Maria Joaquina Coelho Soares (born 1953) is a Portuguese archaeologist, director of the Museum of Archaeology and Ethnography of the Setúbal District of Portugal and former professor at the Faculty of Social Sciences and Humanities of the NOVA University Lisbon. She was one of the first two professional archaeologists in Portugal.
==Education==
Soares was born on 15 January 1953 in Torrão in the Alcácer do Sal municipality, an area in which, from the late 19th-century, the archaeologist, José Leite de Vasconcelos identified many early settlements. Starting work after school she undertook university studies relatively late in life, obtaining a degree in geography (1990) and a master's degree in human geography and regional and local planning from the Faculty of Arts of the University of Lisbon (1992), and a PhD in prehistory from the Faculty of Social Sciences and Humanities of the NOVA University, with a thesis on social transformations during the 3rd millennium BC in the south of Portugal: The settlement of Porto das Carretas (2011). She also completed a postgraduate degree in museology at the Universidade Lusófona in Lisbon (2003).
==Archaeological career==
===Excavations===
Soares worked as an archaeologist for the Sines Area Office in the southwest of Portugal from 1972 to 1988 and for the Southwest Alentejo and Vicentine Coast Natural Park (SNPRCN) from 1988 to 2000. Most of her research has been concentrated in the southwest of Portugal.
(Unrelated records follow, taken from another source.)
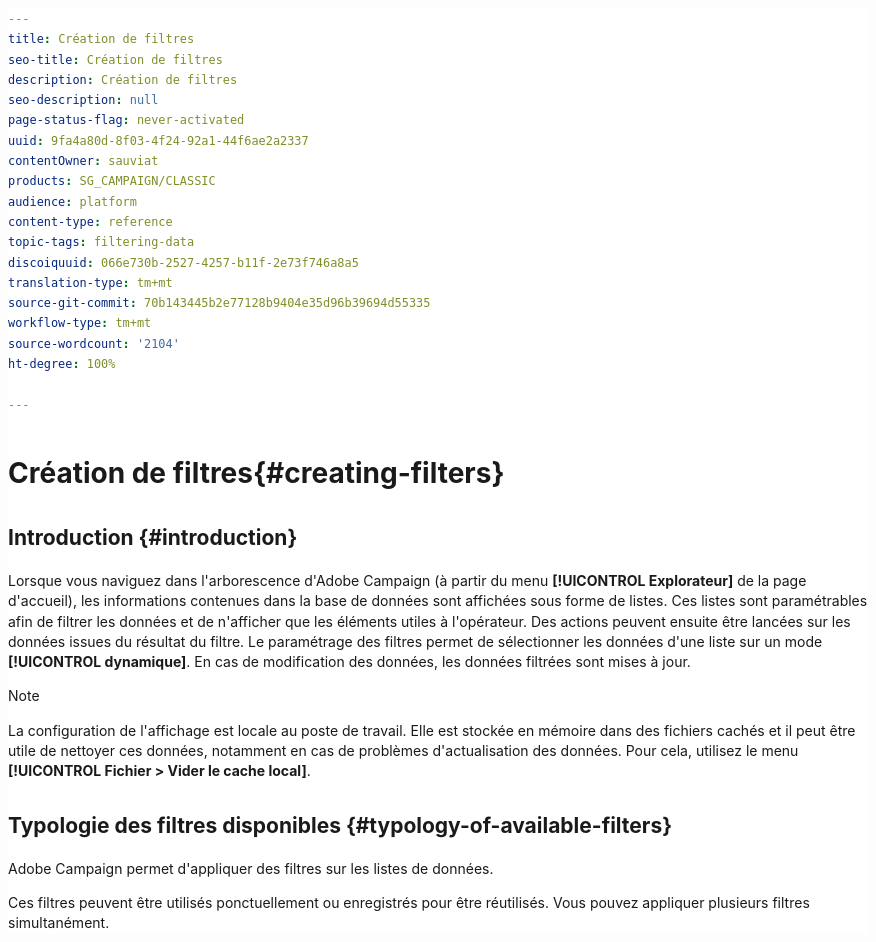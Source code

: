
 ```yaml
---
title: Création de filtres
seo-title: Création de filtres
description: Création de filtres
seo-description: null
page-status-flag: never-activated
uuid: 9fa4a80d-8f03-4f24-92a1-44f6ae2a2337
contentOwner: sauviat
products: SG_CAMPAIGN/CLASSIC
audience: platform
content-type: reference
topic-tags: filtering-data
discoiquuid: 066e730b-2527-4257-b11f-2e73f746a8a5
translation-type: tm+mt
source-git-commit: 70b143445b2e77128b9404e35d96b39694d55335
workflow-type: tm+mt
source-wordcount: '2104'
ht-degree: 100%

---
```



# Création de filtres{#creating-filters}

## Introduction {#introduction}

Lorsque vous naviguez dans l&#39;arborescence d&#39;Adobe Campaign (à partir du menu **[!UICONTROL Explorateur]** de la page d&#39;accueil), les informations contenues dans la base de données sont affichées sous forme de listes. Ces listes sont paramétrables afin de filtrer les données et de n&#39;afficher que les éléments utiles à l&#39;opérateur. Des actions peuvent ensuite être lancées sur les données issues du résultat du filtre. Le paramétrage des filtres permet de sélectionner les données d&#39;une liste sur un mode **[!UICONTROL dynamique]**. En cas de modification des données, les données filtrées sont mises à jour.

>[!NOTE]
>
>La configuration de l&#39;affichage est locale au poste de travail. Elle est stockée en mémoire dans des fichiers cachés et il peut être utile de nettoyer ces données, notamment en cas de problèmes d&#39;actualisation des données. Pour cela, utilisez le menu **[!UICONTROL Fichier > Vider le cache local]**.

## Typologie des filtres disponibles {#typology-of-available-filters}

Adobe Campaign permet d&#39;appliquer des filtres sur les listes de données.

Ces filtres peuvent être utilisés ponctuellement ou enregistrés pour être réutilisés. Vous pouvez appliquer plusieurs filtres simultanément.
She has directed and co-directed more than one hundred excavations, often working with Carlos Tavares da Silva. Some of her main work has included studies in the south of Portugal of the first Chalcolithic fortifications from the 3rd millennium BCE; the Neolithic Revolution process on the southwest Coast; the middle Bronze Age settlements in southwest Iberia and the fortified settlement of Monte da Tumba, near her birthplace of Torrão. In 1984 and 1985 she carried out assessments of the cultural heritage impact of the Alqueva Dam on the Guadiana river and, subsequently, was part of the large archaeological project conducted prior to the closing of the floodgates of the new dam. Between 1985 and 1987 she worked with Da Silva on the Great Dolmen of Zambujeiro, near Évora. More recently, she and Da Silva have excavated the Chalcolithic and Roman sites of the Castro of Chibanes in the Arrábida Nature Park near the town of Palmela, and she has excavated the megalithic monument of Pedra Branca. She has also been conducting urban archaeology in the Setúbal area. Together with Da Silva, she organised the first National Congress of Urban Archaeology in Setúbal in 1985. Other conferences she organized include one on the production and trade of fish preparations on the Atlantic coast of the Iberian Peninsula during protohistory and the Roman period, and one on the prehistory of wetlands salt landscapes
===Publications===
Soares has authored or co-authored more than one hundred journal articles and has authored, co-authored or edited eleven books. Since 1975, she has been the co-director of the magazine Setúbal Arqueológica, and since 2004 the editorial coordinator of the magazine Musa - Museus, Arqueologia & Outros Patrimónios.
==Academic career==
Soares was a researcher and teacher at the Faculty of Social Sciences and Humanities NOVA University between 2009 and 2013, teaching courses on prehistory and protohistory. She was an invited professor at the University of Lisbon in 2015 and 2016.
==Museum director==
Soares was the founder of the Museum of Archaeology and Ethnography of the Setúbal District (MAEDS) in 1974, and was its director until 2023. In that year she was elected director of the League of Friends of Setúbal and Azeitão (LASA), a non-profit regional association geared towards the defence and dissemination of cultural, environmental and social heritage from a regional-development perspective. In 2003, also emphasising a regional approach, she promoted the Setúbal District Intermuseum Forum (FIDS).
==Awards==
Soares received the 2016 award of the Associação Portuguesa de Museologia (APOM) in the category of best research work for her PhD work on the settlement of Porto das Carretas.